Problem requirements ▸ The entries are to be printed again word for word, but no picture may appear.

:: Excerpted data

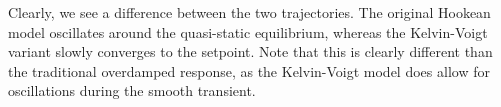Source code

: \begin{example}
\begin{figure}[!t]
   \vspace{-0.1cm}
   \label{fig:C2:creep}
 \end{figure}
%
Clearly, we see a difference between the two trajectories. The original Hookean model oscillates around the quasi-static equilibrium, whereas the Kelvin-Voigt variant slowly converges to the setpoint. Note that this is clearly different than the traditional overdamped response, as the Kelvin-Voigt model does allow for oscillations during the smooth transient. %
%


\end{example}
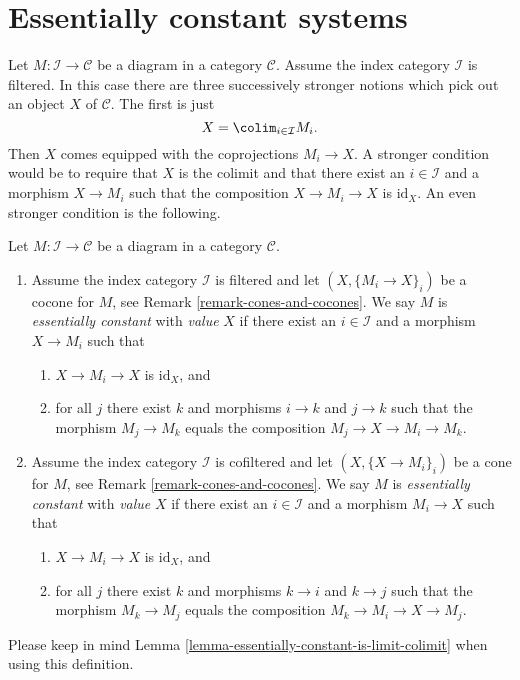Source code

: \section{Essentially constant systems}
\label{section-essentially-constant}

\noindent
Let $M : \mathcal{I} \to \mathcal{C}$ be a diagram in a category $\mathcal{C}$.
Assume the index category $\mathcal{I}$ is filtered. In this case
there are three successively stronger notions which pick out an object
$X$ of $\mathcal{C}$. The first is just
$$
X = \colim_{i \in \mathcal{I}} M_i.
$$
Then $X$ comes equipped with the coprojections $M_i \to X$.
A stronger condition would be to require that $X$ is the colimit and
that there exist an $i \in \mathcal{I}$ and a morphism $X \to M_i$ such
that the composition $X \to M_i \to X$ is $\text{id}_X$. An even
stronger condition is the following.

\begin{definition}
\label{definition-essentially-constant-diagram}
Let $M : \mathcal{I} \to \mathcal{C}$ be a diagram in a category
$\mathcal{C}$.
\begin{enumerate}
\item Assume the index category $\mathcal{I}$ is filtered and
let $(X, \{M_i \to X\}_i)$ be a cocone for $M$, see
Remark \ref{remark-cones-and-cocones}. We say $M$ is
{\it essentially constant} with {\it value} $X$ if there exist an
$i \in \mathcal{I}$ and a morphism $X \to M_i$ such that
\begin{enumerate}
\item $X \to M_i \to X$ is $\text{id}_X$, and
\item for all $j$ there exist $k$ and morphisms $i \to k$ and $j \to k$
such that the morphism $M_j \to M_k$ equals the composition
$M_j \to X \to M_i \to M_k$.
\end{enumerate}
\item Assume the index category $\mathcal{I}$ is cofiltered and let
$(X, \{X \to M_i\}_i)$ be a cone for $M$, see
Remark \ref{remark-cones-and-cocones}. We say
$M$ is {\it essentially constant} with {\it value} $X$ if
there exist an $i \in \mathcal{I}$
and a morphism $M_i \to X$ such that
\begin{enumerate}
\item $X \to M_i \to X$ is $\text{id}_X$, and
\item for all $j$ there exist $k$ and morphisms $k \to i$ and $k \to j$
such that the morphism $M_k \to M_j$ equals the composition
$M_k \to M_i \to X \to M_j$.
\end{enumerate}
\end{enumerate}
Please keep in mind Lemma \ref{lemma-essentially-constant-is-limit-colimit}
when using this definition.
\end{definition}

::::

Expected answer ▸
Source code

: \begin{example}
\begin{figure}[!t]
   \vspace{-0.1cm}
   \label{fig:C2:creep}
 \end{figure}
%
Clearly, we see a difference between the two trajectories. The original Hookean model oscillates around the quasi-static equilibrium, whereas the Kelvin-Voigt variant slowly converges to the setpoint. Note that this is clearly different than the traditional overdamped response, as the Kelvin-Voigt model does allow for oscillations during the smooth transient. %
%


\end{example}
Source code

: \section{Essentially constant systems}
\label{section-essentially-constant}

\noindent
Let $M : \mathcal{I} \to \mathcal{C}$ be a diagram in a category $\mathcal{C}$.
Assume the index category $\mathcal{I}$ is filtered. In this case
there are three successively stronger notions which pick out an object
$X$ of $\mathcal{C}$. The first is just
$$
X = \colim_{i \in \mathcal{I}} M_i.
$$
Then $X$ comes equipped with the coprojections $M_i \to X$.
A stronger condition would be to require that $X$ is the colimit and
that there exist an $i \in \mathcal{I}$ and a morphism $X \to M_i$ such
that the composition $X \to M_i \to X$ is $\text{id}_X$. An even
stronger condition is the following.

\begin{definition}
\label{definition-essentially-constant-diagram}
Let $M : \mathcal{I} \to \mathcal{C}$ be a diagram in a category
$\mathcal{C}$.
\begin{enumerate}
\item Assume the index category $\mathcal{I}$ is filtered and
let $(X, \{M_i \to X\}_i)$ be a cocone for $M$, see
Remark \ref{remark-cones-and-cocones}. We say $M$ is
{\it essentially constant} with {\it value} $X$ if there exist an
$i \in \mathcal{I}$ and a morphism $X \to M_i$ such that
\begin{enumerate}
\item $X \to M_i \to X$ is $\text{id}_X$, and
\item for all $j$ there exist $k$ and morphisms $i \to k$ and $j \to k$
such that the morphism $M_j \to M_k$ equals the composition
$M_j \to X \to M_i \to M_k$.
\end{enumerate}
\item Assume the index category $\mathcal{I}$ is cofiltered and let
$(X, \{X \to M_i\}_i)$ be a cone for $M$, see
Remark \ref{remark-cones-and-cocones}. We say
$M$ is {\it essentially constant} with {\it value} $X$ if
there exist an $i \in \mathcal{I}$
and a morphism $M_i \to X$ such that
\begin{enumerate}
\item $X \to M_i \to X$ is $\text{id}_X$, and
\item for all $j$ there exist $k$ and morphisms $k \to i$ and $k \to j$
such that the morphism $M_k \to M_j$ equals the composition
$M_k \to M_i \to X \to M_j$.
\end{enumerate}
\end{enumerate}
Please keep in mind Lemma \ref{lemma-essentially-constant-is-limit-colimit}
when using this definition.
\end{definition}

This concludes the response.